#### What you need to do:
Each line of the records below that holds "very" should be copied out.

#### Record set:
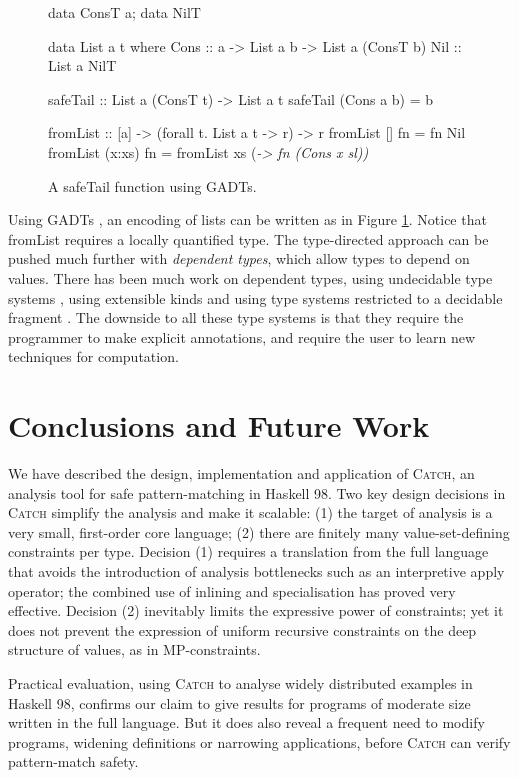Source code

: \documentclass[preprint]{sigplanconf}
\newcommand{\C}[1]{\textsf{#1}}
\newcommand{\catch}{\textsc{Catch}}
\begin{document}
\begin{figure}
\begin{code}
data ConsT a; data NilT

data List a t where
    Cons  :: a -> List a b -> List a (ConsT b)
    Nil   :: List a NilT

safeTail :: List a (ConsT t) -> List a t
safeTail (Cons a b) = b

fromList :: [a] -> (forall t. List a t -> r) -> r
fromList []      fn = fn Nil
fromList (x:xs)  fn = fromList xs (\sl -> fn (Cons x sl))
\end{code}
\caption{A \C{safeTail} function using GADTs.}
\label{fig:gadt}
\end{figure}

Using GADTs \citep{spj:gadt}, an encoding of lists can be written as in Figure \ref{fig:gadt}. Notice that \C{fromList} requires a locally quantified type. The type-directed approach can be pushed much further with \textit{dependent types}, which allow types to depend on values. There has been much work on dependent types, using undecidable type systems \citep{epigram}, using extensible kinds \citep{omega} and using type systems restricted to a decidable fragment \citep{xi:dependent_practical}. The downside to all these type systems is that they require the programmer to make explicit annotations, and require the user to learn new techniques for computation.


\section{Conclusions and Future Work}
\label{sec:conclusion}

We have described the design, implementation and application of \catch{},
an analysis tool for safe pattern-matching in Haskell 98.  Two key
design decisions in \catch{} simplify the analysis and make it scalable:
(1) the target of analysis is a very small, first-order core language;
(2) there are finitely many value-set-defining constraints per type.
Decision (1) requires a translation from the full language that avoids
the introduction of analysis bottlenecks such as an interpretive \C{apply}
operator; the combined use of inlining and specialisation has proved
very effective.  Decision (2) inevitably limits the expressive power of
constraints; yet it does not prevent the expression of uniform recursive
constraints on the deep structure of values, as in MP-constraints.

Practical evaluation, using \catch{} to analyse widely distributed examples
in Haskell 98, confirms our claim to give results for programs of moderate
size written in the full language. But it does also reveal a frequent need
to modify programs, widening definitions or narrowing applications,
before \catch{} can verify pattern-match safety.
\end{document}

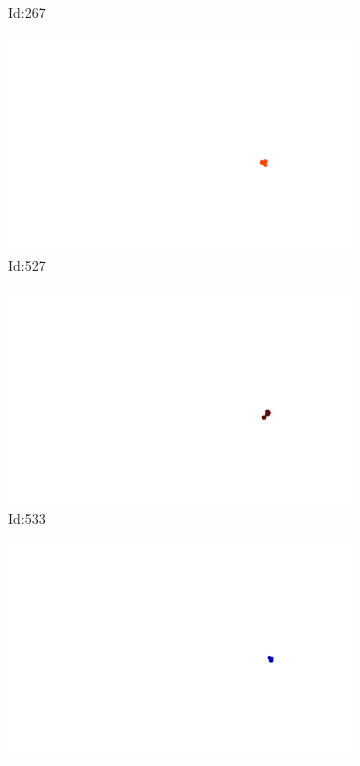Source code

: \documentclass[12pt,twoside]{report}
\begin{document}
\begin{figure}
\begin{subfigure}[b]{0.20\textwidth}
\caption{Id:267}
\end{subfigure}
\begin{subfigure}[b]{0.20\textwidth}
\centering
\includegraphics[width=\textwidth]{../../trajectories/527.png}
\caption{Id:527}
\end{subfigure}
\begin{subfigure}[b]{0.20\textwidth}
\centering
\includegraphics[width=\textwidth]{../../trajectories/533.png}
\caption{Id:533}
\end{subfigure}
\begin{subfigure}[b]{0.20\textwidth}
\centering
\includegraphics[width=\textwidth]{../../trajectories/651.png}

\end{subfigure}
\end{figure}
\end{document}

#### Solution below:
(1) the target of analysis is a very small, first-order core language;
very effective.  Decision (2) inevitably limits the expressive power of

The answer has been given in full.